▸ **Entries shown**:
·····

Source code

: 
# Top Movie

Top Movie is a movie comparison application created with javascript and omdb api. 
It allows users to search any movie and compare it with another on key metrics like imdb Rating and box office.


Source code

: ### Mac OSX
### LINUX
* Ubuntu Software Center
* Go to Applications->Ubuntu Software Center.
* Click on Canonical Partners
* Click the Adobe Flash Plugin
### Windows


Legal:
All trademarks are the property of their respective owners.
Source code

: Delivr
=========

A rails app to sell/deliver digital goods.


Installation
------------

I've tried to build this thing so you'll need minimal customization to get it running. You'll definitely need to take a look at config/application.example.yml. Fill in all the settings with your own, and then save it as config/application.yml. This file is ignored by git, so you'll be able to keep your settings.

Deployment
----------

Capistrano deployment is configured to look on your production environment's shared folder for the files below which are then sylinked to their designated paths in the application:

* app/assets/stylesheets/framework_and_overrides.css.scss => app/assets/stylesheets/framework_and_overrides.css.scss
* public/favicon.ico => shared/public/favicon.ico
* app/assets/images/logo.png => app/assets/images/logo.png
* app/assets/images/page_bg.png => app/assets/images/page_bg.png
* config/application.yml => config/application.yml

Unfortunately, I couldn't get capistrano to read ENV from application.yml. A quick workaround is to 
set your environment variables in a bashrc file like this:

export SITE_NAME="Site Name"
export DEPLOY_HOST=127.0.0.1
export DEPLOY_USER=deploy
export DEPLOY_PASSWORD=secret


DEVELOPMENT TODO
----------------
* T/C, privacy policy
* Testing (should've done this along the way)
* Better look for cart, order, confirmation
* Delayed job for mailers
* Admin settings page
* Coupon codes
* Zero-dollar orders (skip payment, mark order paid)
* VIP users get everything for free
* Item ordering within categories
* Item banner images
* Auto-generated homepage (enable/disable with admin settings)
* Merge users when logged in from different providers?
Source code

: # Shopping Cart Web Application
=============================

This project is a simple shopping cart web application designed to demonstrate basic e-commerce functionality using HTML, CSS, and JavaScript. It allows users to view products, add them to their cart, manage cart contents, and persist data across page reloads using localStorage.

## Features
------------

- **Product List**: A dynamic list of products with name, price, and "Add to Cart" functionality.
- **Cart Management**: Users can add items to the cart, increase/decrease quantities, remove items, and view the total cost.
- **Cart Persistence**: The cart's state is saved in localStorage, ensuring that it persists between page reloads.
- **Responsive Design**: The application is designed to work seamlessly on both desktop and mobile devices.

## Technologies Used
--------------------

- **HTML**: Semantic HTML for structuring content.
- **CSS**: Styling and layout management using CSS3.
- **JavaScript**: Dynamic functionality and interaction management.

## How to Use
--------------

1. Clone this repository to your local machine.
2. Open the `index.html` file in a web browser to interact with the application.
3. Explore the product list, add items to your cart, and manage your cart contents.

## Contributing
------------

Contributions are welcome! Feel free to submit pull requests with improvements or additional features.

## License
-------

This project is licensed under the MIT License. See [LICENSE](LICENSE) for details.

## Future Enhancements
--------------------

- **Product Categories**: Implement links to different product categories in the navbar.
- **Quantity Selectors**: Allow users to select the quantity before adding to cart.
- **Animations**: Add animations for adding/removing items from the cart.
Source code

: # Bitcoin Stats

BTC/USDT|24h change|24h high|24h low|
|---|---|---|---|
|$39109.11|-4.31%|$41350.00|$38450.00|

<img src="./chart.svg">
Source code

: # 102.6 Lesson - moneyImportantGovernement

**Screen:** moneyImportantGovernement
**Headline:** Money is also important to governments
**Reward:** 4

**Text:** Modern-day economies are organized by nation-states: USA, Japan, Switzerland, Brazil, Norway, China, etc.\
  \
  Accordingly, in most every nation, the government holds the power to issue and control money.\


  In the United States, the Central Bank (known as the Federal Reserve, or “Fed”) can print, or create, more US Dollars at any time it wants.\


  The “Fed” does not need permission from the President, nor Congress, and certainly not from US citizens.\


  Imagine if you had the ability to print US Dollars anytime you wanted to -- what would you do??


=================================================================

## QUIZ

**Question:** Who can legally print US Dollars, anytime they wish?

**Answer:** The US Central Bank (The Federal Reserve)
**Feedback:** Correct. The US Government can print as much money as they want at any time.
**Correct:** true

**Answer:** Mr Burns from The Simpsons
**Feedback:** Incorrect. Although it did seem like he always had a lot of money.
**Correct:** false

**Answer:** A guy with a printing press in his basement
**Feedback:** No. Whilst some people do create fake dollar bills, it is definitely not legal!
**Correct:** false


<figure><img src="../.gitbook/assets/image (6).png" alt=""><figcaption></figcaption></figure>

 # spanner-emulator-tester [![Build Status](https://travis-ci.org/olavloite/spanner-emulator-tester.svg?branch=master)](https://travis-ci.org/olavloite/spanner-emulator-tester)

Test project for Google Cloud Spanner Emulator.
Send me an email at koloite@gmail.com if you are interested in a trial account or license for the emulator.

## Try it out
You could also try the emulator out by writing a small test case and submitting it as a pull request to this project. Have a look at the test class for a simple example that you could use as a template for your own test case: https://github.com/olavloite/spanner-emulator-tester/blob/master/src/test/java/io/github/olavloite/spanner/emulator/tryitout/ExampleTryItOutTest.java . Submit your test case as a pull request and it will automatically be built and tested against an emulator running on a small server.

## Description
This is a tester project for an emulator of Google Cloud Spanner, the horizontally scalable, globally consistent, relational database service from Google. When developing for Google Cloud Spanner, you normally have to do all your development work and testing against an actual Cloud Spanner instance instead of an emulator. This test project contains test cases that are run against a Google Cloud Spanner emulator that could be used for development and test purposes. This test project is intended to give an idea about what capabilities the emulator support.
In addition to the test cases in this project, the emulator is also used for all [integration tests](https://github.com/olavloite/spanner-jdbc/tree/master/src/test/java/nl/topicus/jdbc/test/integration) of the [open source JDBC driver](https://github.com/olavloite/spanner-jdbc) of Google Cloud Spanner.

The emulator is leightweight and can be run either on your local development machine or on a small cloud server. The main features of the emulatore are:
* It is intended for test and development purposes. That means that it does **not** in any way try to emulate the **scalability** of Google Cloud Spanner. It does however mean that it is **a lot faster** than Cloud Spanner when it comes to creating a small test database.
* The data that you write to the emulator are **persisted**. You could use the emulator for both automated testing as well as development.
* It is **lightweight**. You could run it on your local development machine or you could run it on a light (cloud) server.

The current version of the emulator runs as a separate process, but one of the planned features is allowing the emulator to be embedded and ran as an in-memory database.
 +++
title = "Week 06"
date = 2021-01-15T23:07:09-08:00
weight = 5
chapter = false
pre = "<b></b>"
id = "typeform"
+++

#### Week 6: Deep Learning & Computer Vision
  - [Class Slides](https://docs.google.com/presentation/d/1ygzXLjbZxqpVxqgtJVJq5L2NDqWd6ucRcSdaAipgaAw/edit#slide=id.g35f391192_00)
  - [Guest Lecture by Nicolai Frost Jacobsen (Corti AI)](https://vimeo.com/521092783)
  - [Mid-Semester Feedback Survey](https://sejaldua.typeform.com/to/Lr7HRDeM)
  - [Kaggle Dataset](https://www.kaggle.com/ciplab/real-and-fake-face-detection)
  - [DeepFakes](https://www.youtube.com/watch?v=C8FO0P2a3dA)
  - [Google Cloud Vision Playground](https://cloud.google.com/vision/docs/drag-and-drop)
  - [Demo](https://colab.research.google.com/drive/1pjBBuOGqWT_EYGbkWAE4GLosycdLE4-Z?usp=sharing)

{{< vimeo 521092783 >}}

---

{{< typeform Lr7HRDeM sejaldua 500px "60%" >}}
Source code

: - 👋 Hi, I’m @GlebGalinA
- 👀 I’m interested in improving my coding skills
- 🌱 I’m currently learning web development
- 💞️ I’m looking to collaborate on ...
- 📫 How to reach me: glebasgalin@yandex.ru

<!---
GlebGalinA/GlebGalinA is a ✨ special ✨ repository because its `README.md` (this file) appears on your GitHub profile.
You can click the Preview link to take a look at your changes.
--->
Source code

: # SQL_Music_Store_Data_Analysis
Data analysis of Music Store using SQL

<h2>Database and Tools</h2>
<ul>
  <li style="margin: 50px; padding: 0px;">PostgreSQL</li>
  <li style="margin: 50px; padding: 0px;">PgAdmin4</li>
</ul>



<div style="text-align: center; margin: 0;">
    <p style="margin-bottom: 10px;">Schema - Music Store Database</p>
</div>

·····

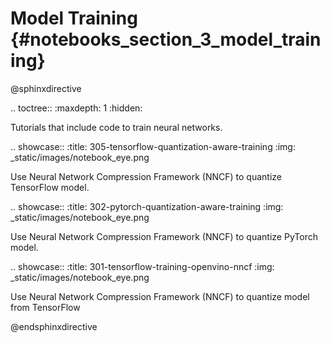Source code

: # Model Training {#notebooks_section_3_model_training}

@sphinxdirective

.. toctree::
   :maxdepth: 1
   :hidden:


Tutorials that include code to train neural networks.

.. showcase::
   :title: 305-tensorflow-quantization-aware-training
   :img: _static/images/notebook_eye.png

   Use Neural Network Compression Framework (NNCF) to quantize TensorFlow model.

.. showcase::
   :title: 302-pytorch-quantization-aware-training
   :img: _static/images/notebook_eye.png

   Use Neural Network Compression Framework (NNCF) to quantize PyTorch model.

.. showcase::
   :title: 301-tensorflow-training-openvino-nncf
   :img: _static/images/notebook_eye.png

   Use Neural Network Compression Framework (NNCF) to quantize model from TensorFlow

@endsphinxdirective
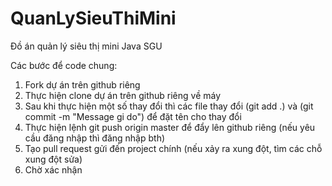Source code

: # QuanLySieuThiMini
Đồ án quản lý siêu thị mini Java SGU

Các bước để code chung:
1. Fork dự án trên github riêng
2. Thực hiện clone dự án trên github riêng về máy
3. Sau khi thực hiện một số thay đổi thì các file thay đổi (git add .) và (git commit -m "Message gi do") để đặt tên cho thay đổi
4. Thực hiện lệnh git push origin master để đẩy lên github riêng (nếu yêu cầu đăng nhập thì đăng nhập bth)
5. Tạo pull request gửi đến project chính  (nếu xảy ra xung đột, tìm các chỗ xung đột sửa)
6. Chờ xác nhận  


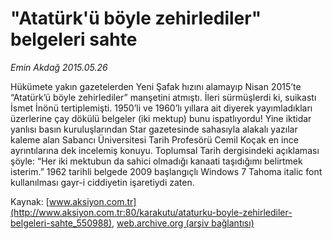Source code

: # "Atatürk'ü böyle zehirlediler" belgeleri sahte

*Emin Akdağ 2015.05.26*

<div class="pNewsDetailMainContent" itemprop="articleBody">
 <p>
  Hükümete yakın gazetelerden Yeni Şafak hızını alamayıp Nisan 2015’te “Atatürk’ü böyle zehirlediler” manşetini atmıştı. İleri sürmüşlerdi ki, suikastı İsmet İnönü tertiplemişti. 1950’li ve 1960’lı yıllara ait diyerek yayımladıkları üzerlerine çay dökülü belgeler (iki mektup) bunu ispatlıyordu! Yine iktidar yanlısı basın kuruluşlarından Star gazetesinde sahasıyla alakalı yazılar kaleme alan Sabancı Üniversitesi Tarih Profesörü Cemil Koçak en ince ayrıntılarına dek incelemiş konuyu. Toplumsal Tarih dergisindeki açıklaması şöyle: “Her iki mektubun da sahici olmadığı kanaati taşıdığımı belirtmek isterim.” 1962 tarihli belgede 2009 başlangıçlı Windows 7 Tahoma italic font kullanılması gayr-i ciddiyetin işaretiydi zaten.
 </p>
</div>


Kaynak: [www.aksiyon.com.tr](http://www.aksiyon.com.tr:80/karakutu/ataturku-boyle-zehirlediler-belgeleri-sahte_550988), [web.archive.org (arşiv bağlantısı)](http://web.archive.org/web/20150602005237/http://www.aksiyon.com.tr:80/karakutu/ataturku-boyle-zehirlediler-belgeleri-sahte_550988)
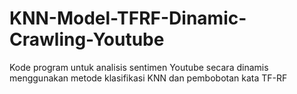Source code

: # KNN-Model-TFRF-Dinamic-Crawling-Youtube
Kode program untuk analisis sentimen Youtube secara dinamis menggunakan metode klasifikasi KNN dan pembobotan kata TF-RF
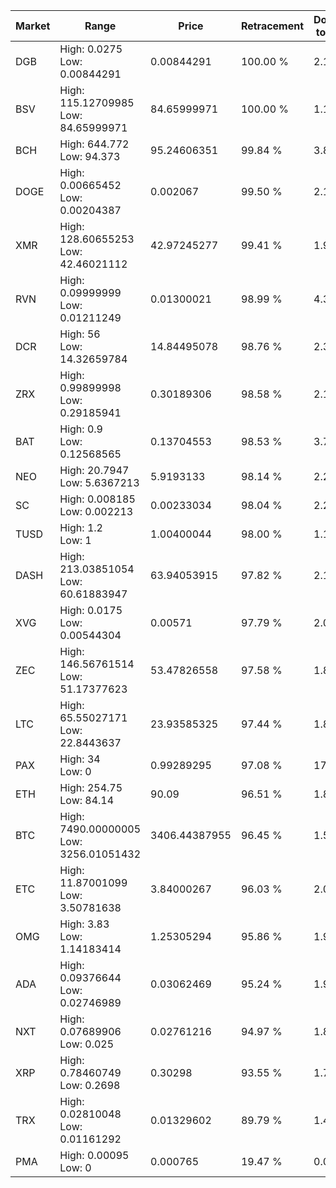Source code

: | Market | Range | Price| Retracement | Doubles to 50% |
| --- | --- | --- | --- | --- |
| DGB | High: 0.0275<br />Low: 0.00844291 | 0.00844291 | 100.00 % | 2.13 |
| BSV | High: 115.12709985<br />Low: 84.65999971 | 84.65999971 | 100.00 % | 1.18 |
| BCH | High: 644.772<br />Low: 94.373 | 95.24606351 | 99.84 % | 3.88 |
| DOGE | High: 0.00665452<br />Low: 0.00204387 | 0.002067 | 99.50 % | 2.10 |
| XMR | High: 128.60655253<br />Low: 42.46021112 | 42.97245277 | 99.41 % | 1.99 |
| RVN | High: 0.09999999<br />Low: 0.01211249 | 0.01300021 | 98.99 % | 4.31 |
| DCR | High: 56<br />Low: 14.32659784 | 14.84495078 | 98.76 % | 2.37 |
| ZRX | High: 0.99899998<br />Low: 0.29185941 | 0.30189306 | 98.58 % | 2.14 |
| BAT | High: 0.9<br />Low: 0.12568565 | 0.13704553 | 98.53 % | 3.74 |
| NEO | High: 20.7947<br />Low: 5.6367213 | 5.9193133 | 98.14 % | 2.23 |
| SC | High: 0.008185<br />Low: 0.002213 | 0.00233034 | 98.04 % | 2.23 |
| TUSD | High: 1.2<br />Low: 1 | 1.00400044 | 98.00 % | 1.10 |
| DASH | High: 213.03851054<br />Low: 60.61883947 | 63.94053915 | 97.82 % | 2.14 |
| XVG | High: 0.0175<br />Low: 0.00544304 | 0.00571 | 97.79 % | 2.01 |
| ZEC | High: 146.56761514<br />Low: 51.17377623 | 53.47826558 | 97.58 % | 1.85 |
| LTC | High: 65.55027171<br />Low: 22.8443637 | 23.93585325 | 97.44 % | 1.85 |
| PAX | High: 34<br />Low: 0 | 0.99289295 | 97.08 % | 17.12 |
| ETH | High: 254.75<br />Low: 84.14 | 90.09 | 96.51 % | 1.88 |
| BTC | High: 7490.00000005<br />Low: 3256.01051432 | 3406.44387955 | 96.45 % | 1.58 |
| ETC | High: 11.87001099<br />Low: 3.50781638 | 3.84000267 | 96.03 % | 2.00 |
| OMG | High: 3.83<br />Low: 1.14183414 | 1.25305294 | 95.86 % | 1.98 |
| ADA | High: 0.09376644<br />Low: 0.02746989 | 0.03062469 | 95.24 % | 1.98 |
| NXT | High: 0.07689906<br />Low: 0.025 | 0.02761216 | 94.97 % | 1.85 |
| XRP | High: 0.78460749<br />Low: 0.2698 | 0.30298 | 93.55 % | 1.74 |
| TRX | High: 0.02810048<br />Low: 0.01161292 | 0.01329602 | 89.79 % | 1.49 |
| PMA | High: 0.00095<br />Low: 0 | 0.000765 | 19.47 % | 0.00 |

·····

Output only the number of lines in the listing that contain the string "export".

▸ **Task response**: 4